__Your task__
Please write out the listing exactly, with nothing altered.

__Dataset content__
──────────

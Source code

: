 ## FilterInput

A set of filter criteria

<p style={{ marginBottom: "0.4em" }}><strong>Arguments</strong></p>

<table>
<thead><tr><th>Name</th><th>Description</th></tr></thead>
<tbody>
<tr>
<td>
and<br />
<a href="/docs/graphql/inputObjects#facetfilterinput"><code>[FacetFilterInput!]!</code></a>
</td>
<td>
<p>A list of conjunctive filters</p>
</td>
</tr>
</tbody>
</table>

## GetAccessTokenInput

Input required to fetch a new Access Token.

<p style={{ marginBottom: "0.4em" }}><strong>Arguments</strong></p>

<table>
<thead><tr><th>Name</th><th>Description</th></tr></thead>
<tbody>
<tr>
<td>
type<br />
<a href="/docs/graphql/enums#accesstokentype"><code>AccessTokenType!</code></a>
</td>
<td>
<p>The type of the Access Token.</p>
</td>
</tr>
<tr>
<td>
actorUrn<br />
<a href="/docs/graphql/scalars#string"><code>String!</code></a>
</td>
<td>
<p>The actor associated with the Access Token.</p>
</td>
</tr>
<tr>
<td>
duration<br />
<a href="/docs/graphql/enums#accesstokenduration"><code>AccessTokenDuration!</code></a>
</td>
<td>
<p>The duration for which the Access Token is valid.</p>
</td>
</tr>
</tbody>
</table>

──────────

__Expected answer__
Source code

: ## FilterInput

A set of filter criteria

<p style={{ marginBottom: "0.4em" }}><strong>Arguments</strong></p>

<table>
<thead><tr><th>Name</th><th>Description</th></tr></thead>
<tbody>
<tr>
<td>
and<br />
<a href="/docs/graphql/inputObjects#facetfilterinput"><code>[FacetFilterInput!]!</code></a>
</td>
<td>
<p>A list of conjunctive filters</p>
</td>
</tr>
</tbody>
</table>

## GetAccessTokenInput

Input required to fetch a new Access Token.

<p style={{ marginBottom: "0.4em" }}><strong>Arguments</strong></p>

<table>
<thead><tr><th>Name</th><th>Description</th></tr></thead>
<tbody>
<tr>
<td>
type<br />
<a href="/docs/graphql/enums#accesstokentype"><code>AccessTokenType!</code></a>
</td>
<td>
<p>The type of the Access Token.</p>
</td>
</tr>
<tr>
<td>
actorUrn<br />
<a href="/docs/graphql/scalars#string"><code>String!</code></a>
</td>
<td>
<p>The actor associated with the Access Token.</p>
</td>
</tr>
<tr>
<td>
duration<br />
<a href="/docs/graphql/enums#accesstokenduration"><code>AccessTokenDuration!</code></a>
</td>
<td>
<p>The duration for which the Access Token is valid.</p>
</td>
</tr>
</tbody>
</table>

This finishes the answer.